2010 NFL Draft: Tim Tebow: Bust? Best? Why Can't He Be Somewhere in the Middle?

Jay HendryCorrespondent IApril 23, 2010

DAYTONA BEACH, FL - FEBRUARY 11:  Quaterback Tim Tebow #7 of the Florida Gators stands onstage before the first NASCAR Sprint Cup Series Gatorade Duel at Daytona International Speedway on February 11, 2010 in Daytona Beach, Florida.  (Photo by Jerry Markland/Getty Images for NASCAR)
Jerry Markland/Getty Images

Sam Bradford may have gone first overall in the draft, but you may not remember that.  Ndamukong Suh may have been the best talent overall, but he won't grab headlines anywhere but Detroit.

No, this was Tebow's draft. With the 25th pick, the Denver Broncos laid to rest a question that has been asked since Tebow accepted the Heisman in 2007, "Is this guy a first-rounder?"

Indeed, he is.

Tebow went from celebrated recruit, to Gainesville legend, to all-time best college athlete candidate and mega-celebrity in his four years for the Gators. However, all of his accomplishments have only served to heighten his detractors' voices.

Every area of his game that needed work became a black hole where NFL success would go to die. Sub–par Wonderlic score? Bust. Elongated throwing motion? Bust. Lack of evidence that he could play out of a pro set? Bust.

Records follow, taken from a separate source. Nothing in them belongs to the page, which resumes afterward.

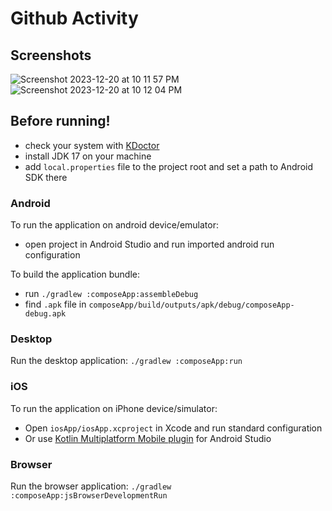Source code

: # Github Activity


## Screenshots
![Screenshot 2023-12-20 at 10 11 57 PM](https://github.com/MahmoudMabrok/GithubActivity/assets/13488900/01a8a40f-bc4e-4e49-b7ed-a0db144d650c)
![Screenshot 2023-12-20 at 10 12 04 PM](https://github.com/MahmoudMabrok/GithubActivity/assets/13488900/20520de3-e7a0-4418-bd6b-9fb65b75de5d)



## Before running!
 - check your system with [KDoctor](https://github.com/Kotlin/kdoctor)
 - install JDK 17 on your machine
 - add `local.properties` file to the project root and set a path to Android SDK there

### Android
To run the application on android device/emulator:  
 - open project in Android Studio and run imported android run configuration

To build the application bundle:
 - run `./gradlew :composeApp:assembleDebug`
 - find `.apk` file in `composeApp/build/outputs/apk/debug/composeApp-debug.apk`

### Desktop
Run the desktop application: `./gradlew :composeApp:run`

### iOS
To run the application on iPhone device/simulator:
 - Open `iosApp/iosApp.xcproject` in Xcode and run standard configuration
 - Or use [Kotlin Multiplatform Mobile plugin](https://plugins.jetbrains.com/plugin/14936-kotlin-multiplatform-mobile) for Android Studio

### Browser
Run the browser application: `./gradlew :composeApp:jsBrowserDevelopmentRun`


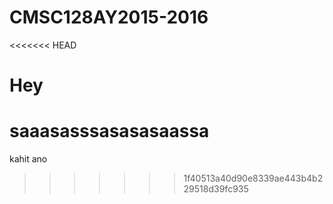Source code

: # CMSC128AY2015-2016
<<<<<<< HEAD
# Hey

saaasasssasasasaassa
=======
kahit ano
>>>>>>> 1f40513a40d90e8339ae443b4b229518d39fc935
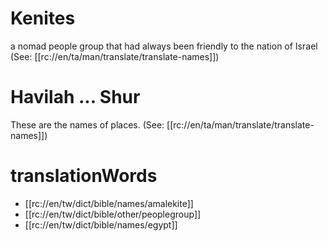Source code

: # Kenites

a nomad people group that had always been friendly to the nation of Israel (See: [[rc://en/ta/man/translate/translate-names]])

# Havilah ... Shur

These are the names of places. (See: [[rc://en/ta/man/translate/translate-names]])

# translationWords

* [[rc://en/tw/dict/bible/names/amalekite]]
* [[rc://en/tw/dict/bible/other/peoplegroup]]
* [[rc://en/tw/dict/bible/names/egypt]]
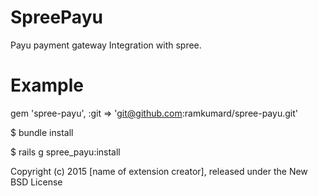 SpreePayu
=========

Payu payment gateway Integration with spree.


Example
=======

gem 'spree-payu', :git => 'git@github.com:ramkumard/spree-payu.git'

$ bundle install

$ rails g spree_payu:install


Copyright (c) 2015 [name of extension creator], released under the New BSD License
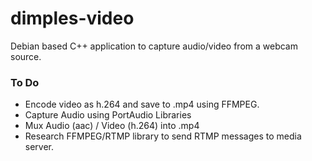 # dimples-video
Debian based C++ application to capture audio/video from a webcam source.

### To Do
- Encode video as h.264 and save to .mp4 using FFMPEG.
- Capture Audio using PortAudio Libraries
- Mux Audio (aac) / Video (h.264) into .mp4
- Research FFMPEG/RTMP library to send RTMP messages to media server.
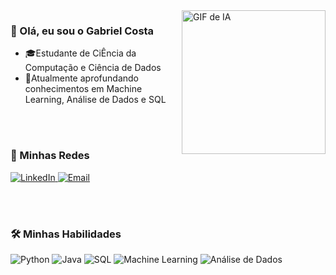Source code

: <img align="right" width="230" src="https://media.tenor.com/7rp7aAKf52cAAAAj/ai-grok.gif" alt="GIF de IA" />

### 👋 Olá, eu sou o Gabriel Costa

<p>
  <ul>
    <li>🎓Estudante de CiÊncia da Computação e Ciência de Dados</li>
    <li>🚀Atualmente aprofundando conhecimentos em Machine Learning, Análise de Dados e SQL</li>
  </ul>
</p>

<br><br>

### 🔗 Minhas Redes


  <a href="https://www.linkedin.com/in/jo%C3%A3o-gabriel-5b52a035a?utm_source=share&utm_campaign=share_via&utm_content=profile&utm_medium=android_app" target="_blank">
    <img src="https://img.shields.io/badge/-LinkedIn-blue?style=for-the-badge&logo=linkedin&logoColor=white" alt="LinkedIn" />
  </a>
  
  <a href="mailto:ccgabrielcostta@gmail.com">
    <img src="https://img.shields.io/badge/-Email-red?style=for-the-badge&logo=gmail&logoColor=white" alt="Email" />
  </a>
  


<br><br>

### 🛠️ Minhas Habilidades

<p>
  <img src="https://img.shields.io/badge/Python-3670A0?style=for-the-badge&logo=python&logoColor=ffdd54" alt="Python" />
  <img src="https://img.shields.io/badge/Java-ED8B00?style=for-the-badge&logo=java&logoColor=white" alt="Java" />
  <img src="https://img.shields.io/badge/SQL-000000?style=for-the-badge&logo=mysql&logoColor=white" alt="SQL" />
  <img src="https://img.shields.io/badge/Machine%20Learning-FF6600?style=for-the-badge&logo=tensorflow&logoColor=white" alt="Machine Learning" />
  <img src="https://img.shields.io/badge/Data%20Analysis-2A6278?style=for-the-badge&logo=databricks&logoColor=white" alt="Análise de Dados" />
  
</p>
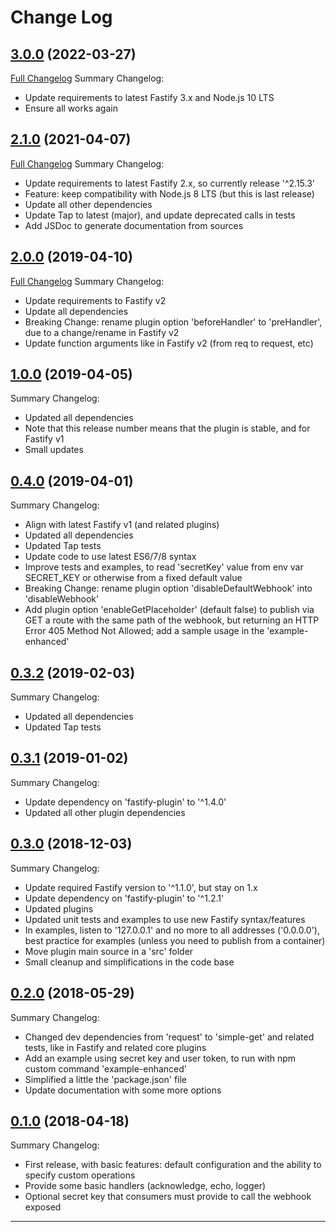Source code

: # Change Log

## [3.0.0](https://github.com/smartiniOnGitHub/fastify-webhook/releases/tag/3.0.0) (2022-03-27)
[Full Changelog](https://github.com/smartiniOnGitHub/fastify-webhook/compare/2.1.0...3.0.0)
Summary Changelog:
- Update requirements to latest Fastify 3.x and Node.js 10 LTS
- Ensure all works again

## [2.1.0](https://github.com/smartiniOnGitHub/fastify-webhook/releases/tag/2.1.0) (2021-04-07)
[Full Changelog](https://github.com/smartiniOnGitHub/fastify-webhook/compare/2.0.0...2.1.0)
Summary Changelog:
- Update requirements to latest Fastify 2.x, so currently release '^2.15.3'
- Feature: keep compatibility with Node.js 8 LTS (but this is last release)
- Update all other dependencies
- Update Tap to latest (major), and update deprecated calls in tests
- Add JSDoc to generate documentation from sources

## [2.0.0](https://github.com/smartiniOnGitHub/fastify-webhook/releases/tag/2.0.0) (2019-04-10)
[Full Changelog](https://github.com/smartiniOnGitHub/fastify-webhook/compare/1.0.0...2.0.0)
Summary Changelog:
- Update requirements to Fastify v2
- Update all dependencies
- Breaking Change: rename plugin option 'beforeHandler' to 'preHandler', 
  due to a change/rename in Fastify v2
- Update function arguments like in Fastify v2 (from req to request, etc)

## [1.0.0](https://github.com/smartiniOnGitHub/fastify-webhook/releases/tag/1.0.0) (2019-04-05)
Summary Changelog:
- Updated all dependencies
- Note that this release number means that the plugin is stable, 
  and for Fastify v1
- Small updates

## [0.4.0](https://github.com/smartiniOnGitHub/fastify-webhook/releases/tag/0.4.0) (2019-04-01)
Summary Changelog:
- Align with latest Fastify v1 (and related plugins)
- Updated all dependencies
- Updated Tap tests
- Update code to use latest ES6/7/8 syntax
- Improve tests and examples, to read 'secretKey' value from env var SECRET_KEY 
  or otherwise from a fixed default value
- Breaking Change: rename plugin option 'disableDefaultWebhook' into 'disableWebhook'
- Add plugin option 'enableGetPlaceholder' (default false) to publish via GET 
  a route with the same path of the webhook, 
  but returning an HTTP Error 405 Method Not Allowed;
  add a sample usage in the 'example-enhanced'

## [0.3.2](https://github.com/smartiniOnGitHub/fastify-webhook/releases/tag/0.3.2) (2019-02-03)
Summary Changelog:
- Updated all dependencies
- Updated Tap tests

## [0.3.1](https://github.com/smartiniOnGitHub/fastify-webhook/releases/tag/0.3.1) (2019-01-02)
Summary Changelog:
- Update dependency on 'fastify-plugin' to '^1.4.0'
- Updated all other plugin dependencies

## [0.3.0](https://github.com/smartiniOnGitHub/fastify-webhook/releases/tag/0.3.0) (2018-12-03)
Summary Changelog:
- Update required Fastify version to '^1.1.0', but stay on 1.x
- Update dependency on 'fastify-plugin' to '^1.2.1'
- Updated plugins
- Updated unit tests and examples to use new Fastify syntax/features
- In examples, listen to '127.0.0.1' and no more to all addresses ('0.0.0.0'),
  best practice for examples (unless you need to publish from a container)
- Move plugin main source in a 'src' folder
- Small cleanup and simplifications in the code base

## [0.2.0](https://github.com/smartiniOnGitHub/fastify-webhook/releases/tag/0.2.0) (2018-05-29)
Summary Changelog:
- Changed dev dependencies from 'request' to 'simple-get' and related tests, like in Fastify and related core plugins
- Add an example using secret key and user token, to run with npm custom command 'example-enhanced'
- Simplified a little the 'package.json' file
- Update documentation with some more options

## [0.1.0](https://github.com/smartiniOnGitHub/fastify-webhook/releases/tag/0.1.0) (2018-04-18)
Summary Changelog:
- First release, with basic features: default configuration and the ability to specify custom operations
- Provide some basic handlers (acknowledge, echo, logger)
- Optional secret key that consumers must provide to call the webhook exposed

----
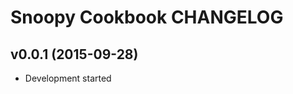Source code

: Snoopy Cookbook CHANGELOG
=========================

v0.0.1 (2015-09-28)
-------------------
- Development started

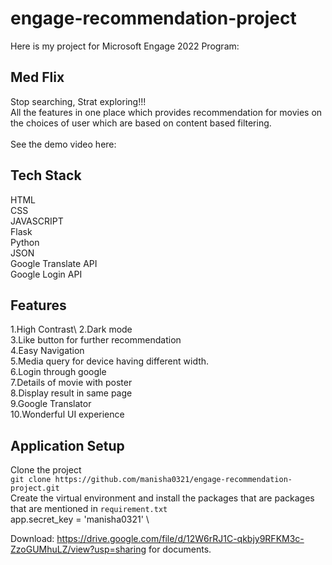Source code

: # engage-recommendation-project

Here is my project for Microsoft Engage 2022 Program:
## Med Flix
Stop searching, Strat exploring!!!\
All the features in one place which provides recommendation for movies on the choices of user which are based on content based filtering.\
\
See the demo video here:

## Tech Stack
HTML\
CSS\
JAVASCRIPT\
Flask\
Python\
JSON\
Google Translate API\
Google Login API


## Features
1.High Contrast\ 
2.Dark mode\
3.Like button for further recommendation\
4.Easy Navigation\
5.Media query for device having different width.\
6.Login through google\
7.Details of movie with poster\
8.Display result in same page\
9.Google Translator\
10.Wonderful UI experience

## Application Setup
Clone the project\
`git clone https://github.com/manisha0321/engage-recommendation-project.git`\
Create the virtual environment and install the packages that are packages that are mentioned in `requirement.txt`\
app.secret_key = 'manisha0321'
\

Download: https://drive.google.com/file/d/12W6rRJ1C-qkbjy9RFKM3c-ZzoGUMhuLZ/view?usp=sharing for documents.


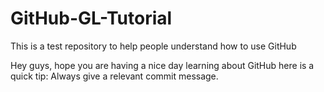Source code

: # GitHub-GL-Tutorial
This is a test repository to help people understand how to use GitHub

Hey guys, hope you are having a nice day learning about GitHub here is a quick tip: Always give a relevant commit message.

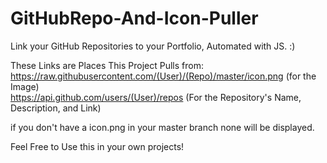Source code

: # GitHubRepo-And-Icon-Puller
Link your GitHub Repositories to your Portfolio, Automated with JS. :)

These Links are Places This Project Pulls from:<br>
	https://raw.githubusercontent.com/(User)/(Repo)/master/icon.png (for the Image)<br>
	https://api.github.com/users/(User)/repos (For the Repository's Name, Description, and Link)

if you don't have a icon.png in your master branch none will be displayed.

Feel Free to Use this in your own projects!
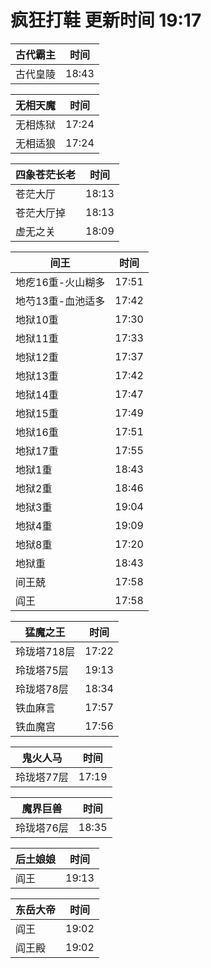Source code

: # 疯狂打鞋 更新时间 19:17

| 古代霸主   | 时间    |
|--------|-------|
| 古代皇陵 | 18:43 |

| 无相天魔   | 时间    |
|--------|-------|
| 无相炼狱 | 17:24 |
| 无相适狼 | 17:24 |

| 四象苍茫长老   | 时间    |
|--------|-------|
| 苍茫大厅 | 18:13 |
| 苍茫大厅掉 | 18:13 |
| 虚无之关 | 18:09 |

| 间王   | 时间    |
|--------|-------|
| 地疙16重-火山糊多 | 17:51 |
| 地芍13重-血池适多 | 17:42 |
| 地狱10重 | 17:30 |
| 地狱11重 | 17:33 |
| 地狱12重 | 17:37 |
| 地狱13重 | 17:42 |
| 地狱14重 | 17:47 |
| 地狱15重 | 17:49 |
| 地狱16重 | 17:51 |
| 地狱17重 | 17:55 |
| 地狱1重 | 18:43 |
| 地狱2重 | 18:46 |
| 地狱3重 | 19:04 |
| 地狱4重 | 19:09 |
| 地狱8重 | 17:20 |
| 地狱重 | 18:43 |
| 间王兢 | 17:58 |
| 阎王 | 17:58 |

| 猛魔之王   | 时间    |
|--------|-------|
| 玲珑塔718层 | 17:22 |
| 玲珑塔75层 | 19:13 |
| 玲珑塔78层 | 18:34 |
| 铁血麻言 | 17:57 |
| 铁血魔宫 | 17:56 |

| 鬼火人马   | 时间    |
|--------|-------|
| 玲珑塔77层 | 17:19 |

| 魔界巨兽   | 时间    |
|--------|-------|
| 玲珑塔76层 | 18:35 |

| 后土娘娘   | 时间    |
|--------|-------|
| 阎王 | 19:13 |

| 东岳大帝   | 时间    |
|--------|-------|
| 阎王 | 19:02 |
| 阎王殿 | 19:02 |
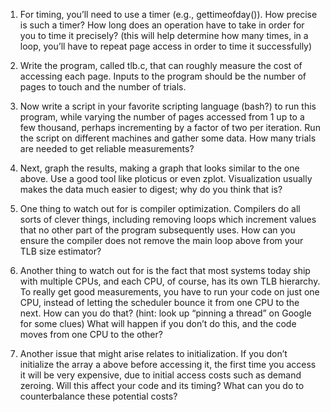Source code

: 1. For timing, you’ll need to use a timer (e.g., gettimeofday()). How precise is such a timer? How long does an operation have to take in order for you to time it precisely? (this will help determine how many times, in a loop, you’ll have to repeat page access in order to time it successfully)

2. Write the program, called tlb.c, that can roughly measure the cost of accessing each page. Inputs to the program should be the number of pages to touch and the number of trials.

3. Now write a script in your favorite scripting language (bash?) to run this program, while varying the number of pages accessed from 1 up to a few thousand, perhaps incrementing by a factor of two per iteration. Run the script on different machines and gather some data. How many trials are needed to get reliable measurements?

4. Next, graph the results, making a graph that looks similar to the one above. Use a good tool like ploticus or even zplot. Visualization usually makes the data much easier to digest; why do you think that is?

5. One thing to watch out for is compiler optimization. Compilers do all sorts of clever things, including removing loops which increment values that no other part of the program subsequently uses. How can you ensure the compiler does not remove the main loop above from your TLB size estimator?

6. Another thing to watch out for is the fact that most systems today ship with multiple CPUs, and each CPU, of course, has its own TLB hierarchy. To really get good measurements, you have to run your code on just one CPU, instead of letting the scheduler bounce it from one CPU to the next. How can you do that? (hint: look up “pinning a thread” on Google for some clues) What will happen if you don’t do this, and the code moves from one CPU to the other?

7. Another issue that might arise relates to initialization. If you don’t initialize the array a above before accessing it, the first time you access it will be very expensive, due to initial access costs such as demand zeroing. Will this affect your code and its timing? What can you do to counterbalance these potential costs?

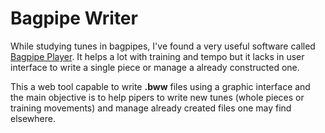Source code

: # Bagpipe Writer

While studying tunes in bagpipes, I've found a very useful software called [Bagpipe Player](https://bagpipe.eotrs.dk/). It helps a lot with training and tempo but it lacks in user interface to write a single piece or manage a already constructed one.

This a web tool capable to write **.bww** files using a graphic interface and the main objective is to help pipers to write new tunes (whole pieces or training movements) and manage already created files one may find elsewhere.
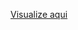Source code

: <a href="https://brunosts94.github.io/MeuPortifolio/LandingPage%20Gerenfacil/index.html">Visualize aqui</a>
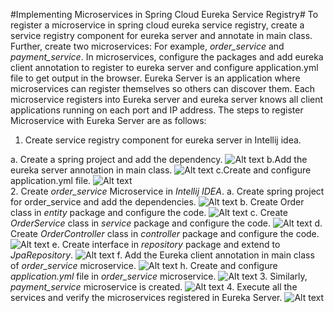 #Implementing Microservices in Spring Cloud Eureka Service Registry#
To register a microservice in spring cloud eureka service registry, create a service registry component for eureka server and annotate in main class. Further, create two microservices: For example, *order_service* and *payment_service*. In microservices, configure the packages and add eureka client annotation to register to eureka server and configure application.yml file to get output in the browser. Eureka Server is an application where microservices can register themselves so others can discover them. Each microservice registers into Eureka server and eureka server knows all client applications running on each port and IP address.
The steps to register Microservice with Eureka Server are as follows: 
1. Create service registry component for eureka server in Intellij idea.  


a.	Create a spring project and add the dependency.
 ![Alt text](https://github.com/Protontech-1803/devops/blob/master/ImplementingMicroserviceSpringCloudEurekaServiceRegistry/img/1a.png)
b.Add the eureka server annotation in main class.
 ![Alt text](https://github.com/Protontech-1803/devops/blob/master/ImplementingMicroserviceSpringCloudEurekaServiceRegistry/img/1b.png)
c.Create and configure application.yml file.
  ![Alt text](https://github.com/Protontech-1803/devops/blob/master/ImplementingMicroserviceSpringCloudEurekaServiceRegistry/img/1c.png)            
2.	Create *order_service* Microservice in *Intellij IDEA*.
a.	Create spring project for order_service and add the dependencies. 
 ![Alt text](https://github.com/Protontech-1803/devops/blob/master/ImplementingMicroserviceSpringCloudEurekaServiceRegistry/img/2a.png)
b.	Create Order class in *entity* package and configure the code.
  ![Alt text](https://github.com/Protontech-1803/devops/blob/master/ImplementingMicroserviceSpringCloudEurekaServiceRegistry/img/2b.png)
c.	Create *OrderService* class in *service* package and configure the code.
 ![Alt text](https://github.com/Protontech-1803/devops/blob/master/ImplementingMicroserviceSpringCloudEurekaServiceRegistry/img/2c.png)
d.	Create *OrderController* class in *controller* package and configure the code.
 ![Alt text](https://github.com/Protontech-1803/devops/blob/master/ImplementingMicroserviceSpringCloudEurekaServiceRegistry/img/2d.png)
e.	Create interface in *repository* package and extend to *JpaRepository*.
 ![Alt text](https://github.com/Protontech-1803/devops/blob/master/ImplementingMicroserviceSpringCloudEurekaServiceRegistry/img/2e.png)
f.	Add the Eureka client annotation in main class of *order_service* microservice.
  ![Alt text](https://github.com/Protontech-1803/devops/blob/master/ImplementingMicroserviceSpringCloudEurekaServiceRegistry/img/2f.png)
h. Create and configure *application.yml* file in *order_service* microservice.
 ![Alt text](https://github.com/Protontech-1803/devops/blob/master/ImplementingMicroserviceSpringCloudEurekaServiceRegistry/img/2h.png)
3.	Similarly, *payment_service* microservice is created.
 ![Alt text](https://github.com/Protontech-1803/devops/blob/master/ImplementingMicroserviceSpringCloudEurekaServiceRegistry/img/3.png)
4.	Execute all the services and verify the microservices registered in Eureka Server.
![Alt text](https://github.com/Protontech-1803/devops/blob/master/ImplementingMicroserviceSpringCloudEurekaServiceRegistry/img/4.png)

Never mind that the first one doesn't matter at all, the second one is being revamped, and the third one is an absence of evidence on both sides, those who doubt Tebow have made up their minds and there's nothing on earth that will change them.

On the other side of the argument, there's absolute Tebow–mania. Plenty of people are positive that he's already booked his trip to Canton. 

This side glosses right over the negatives, remembering the time he hit Riley Cooper deep in the SEC Championship game, but not the time he threw two pick–sixes against Mississippi State.

The Tebow–maniacs are as adamant about Tebow being great as the detractors are about him sucking. Strangely enough, these seem to be his only two choices.

He's either Peyton Manning or JaMarcus Russell. Why is it that Tebow can't be Eli Manning, Chad Pennington, or Carson Palmer?

All of those guys are first-rounders. Four of them were the top pick for their draft. Peyton is clearly the best selection. Russell is the worst. Eli, Chad, and Carson are all decent QBs. 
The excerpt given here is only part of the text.